• _Stored dataset items_
=== Begin Enclosure ===

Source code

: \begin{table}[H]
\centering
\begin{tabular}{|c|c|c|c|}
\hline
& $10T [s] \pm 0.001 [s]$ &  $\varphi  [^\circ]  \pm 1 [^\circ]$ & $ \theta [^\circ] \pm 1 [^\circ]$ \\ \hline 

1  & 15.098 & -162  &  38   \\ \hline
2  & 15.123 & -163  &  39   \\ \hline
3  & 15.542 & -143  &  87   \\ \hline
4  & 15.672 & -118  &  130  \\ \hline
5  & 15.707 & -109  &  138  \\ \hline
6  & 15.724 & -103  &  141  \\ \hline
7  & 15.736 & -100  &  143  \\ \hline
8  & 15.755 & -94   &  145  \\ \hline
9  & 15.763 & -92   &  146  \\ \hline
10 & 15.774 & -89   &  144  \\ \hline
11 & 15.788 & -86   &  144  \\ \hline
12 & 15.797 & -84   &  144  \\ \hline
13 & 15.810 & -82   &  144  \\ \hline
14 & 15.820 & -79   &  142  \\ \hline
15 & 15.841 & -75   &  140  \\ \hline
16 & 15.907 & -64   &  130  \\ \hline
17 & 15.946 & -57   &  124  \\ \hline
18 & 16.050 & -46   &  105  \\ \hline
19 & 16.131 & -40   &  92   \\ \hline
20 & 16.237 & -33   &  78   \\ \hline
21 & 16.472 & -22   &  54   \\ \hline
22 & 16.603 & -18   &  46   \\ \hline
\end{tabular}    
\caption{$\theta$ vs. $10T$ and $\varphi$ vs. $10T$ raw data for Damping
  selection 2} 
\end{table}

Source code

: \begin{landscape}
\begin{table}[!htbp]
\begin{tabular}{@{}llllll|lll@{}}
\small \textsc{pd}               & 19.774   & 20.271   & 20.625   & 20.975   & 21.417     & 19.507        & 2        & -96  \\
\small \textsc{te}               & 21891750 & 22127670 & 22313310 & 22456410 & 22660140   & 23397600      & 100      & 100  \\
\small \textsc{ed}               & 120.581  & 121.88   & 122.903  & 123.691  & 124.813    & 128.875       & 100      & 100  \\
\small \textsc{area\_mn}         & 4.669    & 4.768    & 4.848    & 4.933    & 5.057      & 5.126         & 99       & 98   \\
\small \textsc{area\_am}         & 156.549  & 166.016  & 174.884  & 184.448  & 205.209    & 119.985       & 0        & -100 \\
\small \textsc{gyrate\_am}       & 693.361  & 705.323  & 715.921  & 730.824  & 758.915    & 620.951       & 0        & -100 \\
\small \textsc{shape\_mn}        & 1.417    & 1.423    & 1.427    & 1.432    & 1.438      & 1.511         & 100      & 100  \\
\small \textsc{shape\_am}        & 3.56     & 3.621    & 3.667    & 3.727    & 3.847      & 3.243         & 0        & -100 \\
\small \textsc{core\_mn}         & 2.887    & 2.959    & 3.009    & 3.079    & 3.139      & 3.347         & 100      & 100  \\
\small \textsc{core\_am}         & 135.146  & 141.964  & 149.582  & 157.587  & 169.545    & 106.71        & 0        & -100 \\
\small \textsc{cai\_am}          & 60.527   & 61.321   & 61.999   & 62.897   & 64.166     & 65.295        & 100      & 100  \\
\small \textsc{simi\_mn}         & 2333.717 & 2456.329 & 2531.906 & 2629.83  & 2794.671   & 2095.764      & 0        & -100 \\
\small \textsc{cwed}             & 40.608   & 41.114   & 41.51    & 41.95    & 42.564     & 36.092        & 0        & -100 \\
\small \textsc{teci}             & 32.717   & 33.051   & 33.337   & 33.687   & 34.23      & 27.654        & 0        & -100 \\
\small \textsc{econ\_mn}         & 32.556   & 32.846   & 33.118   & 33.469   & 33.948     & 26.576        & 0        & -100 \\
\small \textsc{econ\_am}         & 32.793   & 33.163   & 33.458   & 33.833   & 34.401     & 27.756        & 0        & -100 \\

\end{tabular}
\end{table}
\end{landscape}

=== End Enclosure ===

• _Assignment_
Go through the data above and find the lines with the word "area". Copy each of those lines.

• _Response_
\small \textsc{area\_mn}         & 4.669    & 4.768    & 4.848    & 4.933    & 5.057      & 5.126         & 99       & 98   \\
\small \textsc{area\_am}         & 156.549  & 166.016  & 174.884  & 184.448  & 205.209    & 119.985       & 0        & -100 \\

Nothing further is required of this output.